The percentage of taxonomy of the questions was non-uniformly distributed. Approximately 90% of the questions were in the Taxonomy I and II. In the orthodontic exam of the second half of 2013 - 2014, no question was placed in Taxonomy III group. Also, no significant relationship was observed between the high percentage of questions and the cognitive level of Taxonomy III, and the difficulty index of the exam. This might be due to the study population of our study. We used only MCQ exams for calculating the difficulty index, while most questions in the level of Taxonomy III were in the form of written question.
In general, the results show that most of the questions designed in orthodontic exams of Shahid Beheshti Dental School measure most of the students' mental archives, and the number of questions for which the student needs to be analyzed is small. This finding is consistent with the study by Shakournia (
3), in which 90% of MCQ exams were in Taxonomy I and II. It is also consistent with the study by Baharvand et al. (
18), in which the percentage of questions with this taxonomy was 84.6%. Also, with increasing students' educational level and the expansion of the taught materials, the possibility for professors to design questions with higher cognitive levels (taxonomy III) is increased, and more questions were observed at this level in the theoretical orthodontic exam 3 in both semesters of 2013 - 2014 and 2014 - 2017. Taxonomy I and II generally investigate memory and recall, and Taxonomy III analyzes and combines the information of the exam subject with the practical power of the information. From Anderson/Krathwohl's point of view (2001), Taxonomy I measures knowledge that is less involved in understanding at this level, and the only memorization is investigated. At the cognitive level, Taxonomy II requires a greater understanding of superficial awareness of information in memory. Understanding the content causes them not to be forgotten. At a higher cognitive level, Taxonomy III, the lessons learned are more in-depth than the previous two ones, and we need to combine previous information and lessons learned.

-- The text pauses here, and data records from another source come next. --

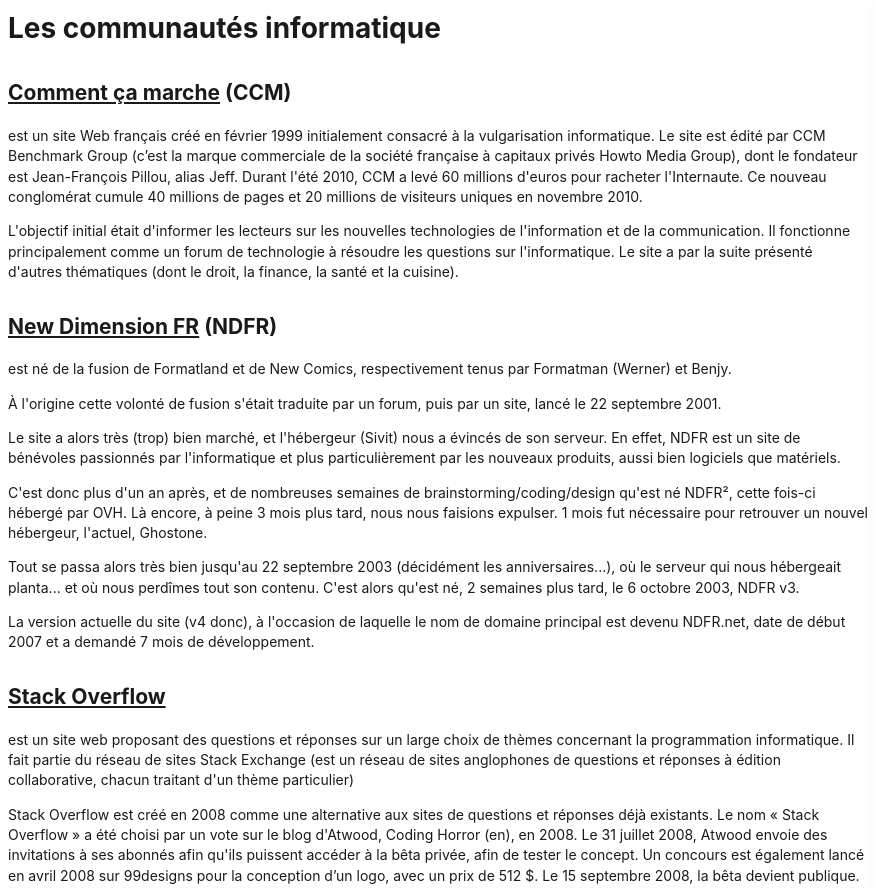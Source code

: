 # **Les communautés informatique**


## [Comment ça marche](https://www.commentcamarche.net/) (CCM)
est un site Web français créé en février 1999 initialement consacré à la vulgarisation informatique. Le site est édité par CCM Benchmark Group (c’est la marque commerciale de la société française à capitaux privés Howto Media Group), dont le fondateur est Jean-François Pillou, alias Jeff. Durant l'été 2010, CCM a levé 60 millions d'euros pour racheter l'Internaute. Ce nouveau conglomérat cumule 40 millions de pages et 20 millions de visiteurs uniques en novembre 2010.

L'objectif initial était d'informer les lecteurs sur les nouvelles technologies de l'information et de la communication. Il fonctionne principalement comme un forum de technologie à résoudre les questions sur l'informatique. Le site a par la suite présenté d'autres thématiques (dont le droit, la finance, la santé et la cuisine).


## [New Dimension FR](http://www.ndfr.net/)  (NDFR)
est né de la fusion de Formatland et de New Comics, respectivement tenus par Formatman (Werner) et Benjy.

À l'origine cette volonté de fusion s'était traduite par un forum, puis par un site, lancé le 22 septembre 2001.

Le site a alors très (trop) bien marché, et l'hébergeur (Sivit) nous a évincés de son serveur. En effet, NDFR est un site de bénévoles passionnés par l'informatique et plus particulièrement par les nouveaux produits, aussi bien logiciels que matériels.

C'est donc plus d'un an après, et de nombreuses semaines de brainstorming/coding/design qu'est né NDFR², cette fois-ci hébergé par OVH. Là encore, à peine 3 mois plus tard, nous nous faisions expulser. 1 mois fut nécessaire pour retrouver un nouvel hébergeur, l'actuel, Ghostone.

Tout se passa alors très bien jusqu'au 22 septembre 2003 (décidément les anniversaires...), où le serveur qui nous hébergeait planta... et où nous perdîmes tout son contenu. C'est alors qu'est né, 2 semaines plus tard, le 6 octobre 2003, NDFR v3.

La version actuelle du site (v4 donc), à l'occasion de laquelle le nom de domaine principal est devenu NDFR.net, date de début 2007 et a demandé 7 mois de développement.



## [Stack Overflow](https://stackoverflow.com/)
est un site web proposant des questions et réponses sur un large choix de thèmes concernant la programmation informatique. Il fait partie du réseau de sites Stack Exchange (est un réseau de sites anglophones de questions et réponses à édition collaborative, chacun traitant d'un thème particulier)

Stack Overflow est créé en 2008 comme une alternative aux sites de questions et réponses déjà existants. Le nom « Stack Overflow » a été choisi par un vote sur le blog d'Atwood, Coding Horror (en), en 2008. Le 31 juillet 2008, Atwood envoie des invitations à ses abonnés afin qu'ils puissent accéder à la bêta privée, afin de tester le concept. Un concours est également lancé en avril 2008 sur 99designs pour la conception d’un logo, avec un prix de 512 $. Le 15 septembre 2008, la bêta devient publique.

Also, with comparing the index between similar exams of 2013 - 2014 and 2014 - 2017, the only index that had a significant difference was the structural validity index in the theoretical orthodontic exam (P = 0.01) and theoretical orthodontics 2 (P = 0.06). In both cases, the structural validity was increased in 2014 - 2015 exams.
4.1. Conclusion
According to our results, MCQ/written exams held in the orthodontics department of Shahid Beheshti School of Dentistry in academic years of 2013 - 2014 and 2014 - 2015 were at a relatively good level in terms of observing indices for measuring the quality of exams. While the content validity, observance of structural rules, and difficulty index of the exams were appropriate and acceptable, the discrimination coefficient and cognitive level of the questions (taxonomy) were at a low level, which requires more attention.